As with many of Glasgow’s post-industrial areas, Dennistoun has had to adapt to changes in the Glasgow’s global role, from engine room and “second city” of Empire, through economic and social decline and being tagged “sick man of Europe” to an uncertain present of mixed fortunes. The gains of regeneration and the city’s global repositioning and reinvention as a service-led economy have not been distributed equally across the city’s inhabitants. Not measurable through routinely collected health and wellbeing data is the growth of community assets in the area; particular an emergent cluster of community-facing arts and voluntary projects. This is added to by the visible rejuvenation of Duke Street which now features characteristics of successful urban areas such as cafes, coffee shops, hairdressers and general stores- perhaps experiencing a new lease of life following the closure of a large supermarket. The area’s cluster of arts –based organisations include Impact Arts; Market Gallery; The Young Gallery; The Wasps artist community on Hanson Street and the David Dale Gallery (Bridgeton). For some residents, these community resources will have made Dennistoun a ‘better’ place to live, increased social capital and opportunities for social participation. A new narrative of Dennistoun, as a creative, socially connected and resilient place has emerged in recent years. This narrative has not been imagined and enacted by urban planners or regeneration specialists but by clusters of community “visionaries”. Its example offers learning for other areas in the city where the limits of top-down regeneration appear to have been reached Existing representations
Dennistoun sits in the East End of Glasgow, a geographic area often known by its challenges such as high-rates of poverty and unemployment, poor health and life expectancy and by social issues such as gang-related violence.

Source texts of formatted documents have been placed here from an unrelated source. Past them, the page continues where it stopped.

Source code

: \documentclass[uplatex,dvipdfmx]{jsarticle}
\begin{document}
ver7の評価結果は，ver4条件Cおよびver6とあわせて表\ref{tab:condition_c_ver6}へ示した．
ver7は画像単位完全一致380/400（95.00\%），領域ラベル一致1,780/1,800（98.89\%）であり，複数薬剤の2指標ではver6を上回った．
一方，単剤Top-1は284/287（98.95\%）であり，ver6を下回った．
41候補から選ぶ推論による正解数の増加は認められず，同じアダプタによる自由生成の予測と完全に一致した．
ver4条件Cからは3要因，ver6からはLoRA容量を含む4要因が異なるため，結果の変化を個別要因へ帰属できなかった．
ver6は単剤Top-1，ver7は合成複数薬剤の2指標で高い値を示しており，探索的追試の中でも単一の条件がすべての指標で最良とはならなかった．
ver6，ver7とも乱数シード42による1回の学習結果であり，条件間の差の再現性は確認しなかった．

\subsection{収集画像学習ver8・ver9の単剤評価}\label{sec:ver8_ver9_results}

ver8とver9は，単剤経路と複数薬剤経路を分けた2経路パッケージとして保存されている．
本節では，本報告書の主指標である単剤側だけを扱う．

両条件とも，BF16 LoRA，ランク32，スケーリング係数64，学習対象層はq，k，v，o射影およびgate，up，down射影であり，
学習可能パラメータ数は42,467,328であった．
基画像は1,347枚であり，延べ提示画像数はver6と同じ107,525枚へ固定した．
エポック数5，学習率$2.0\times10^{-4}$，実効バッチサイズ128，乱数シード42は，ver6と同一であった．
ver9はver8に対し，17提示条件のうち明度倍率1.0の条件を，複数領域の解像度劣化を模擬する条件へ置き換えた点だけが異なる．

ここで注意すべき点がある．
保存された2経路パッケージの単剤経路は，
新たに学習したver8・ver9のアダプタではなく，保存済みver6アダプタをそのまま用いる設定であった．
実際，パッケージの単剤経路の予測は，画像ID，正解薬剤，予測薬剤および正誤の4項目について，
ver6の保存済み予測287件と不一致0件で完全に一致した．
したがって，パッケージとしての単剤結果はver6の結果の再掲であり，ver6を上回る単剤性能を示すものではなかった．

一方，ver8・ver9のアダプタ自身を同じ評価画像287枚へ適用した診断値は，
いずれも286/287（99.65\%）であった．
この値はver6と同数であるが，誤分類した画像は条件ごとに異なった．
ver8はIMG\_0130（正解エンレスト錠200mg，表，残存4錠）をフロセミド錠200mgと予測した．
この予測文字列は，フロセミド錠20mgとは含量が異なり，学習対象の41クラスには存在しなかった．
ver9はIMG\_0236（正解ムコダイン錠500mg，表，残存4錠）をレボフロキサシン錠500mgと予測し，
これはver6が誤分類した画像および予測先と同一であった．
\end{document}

A review and synthesis of existing representations of Dennistoun’s and Glasgow’s wider East End is under way. Through both written and filmic sources, the researchers have established 8 ‘typical’ ways in which Glasgow and its East End have been represented (see blog post). The project team will use these existing representations as a means of engaging and encouraging new imaginings of place as the work progresses.
The Dennistoun Connected Communities Festival involved a group of over-65s from a local sheltered housing...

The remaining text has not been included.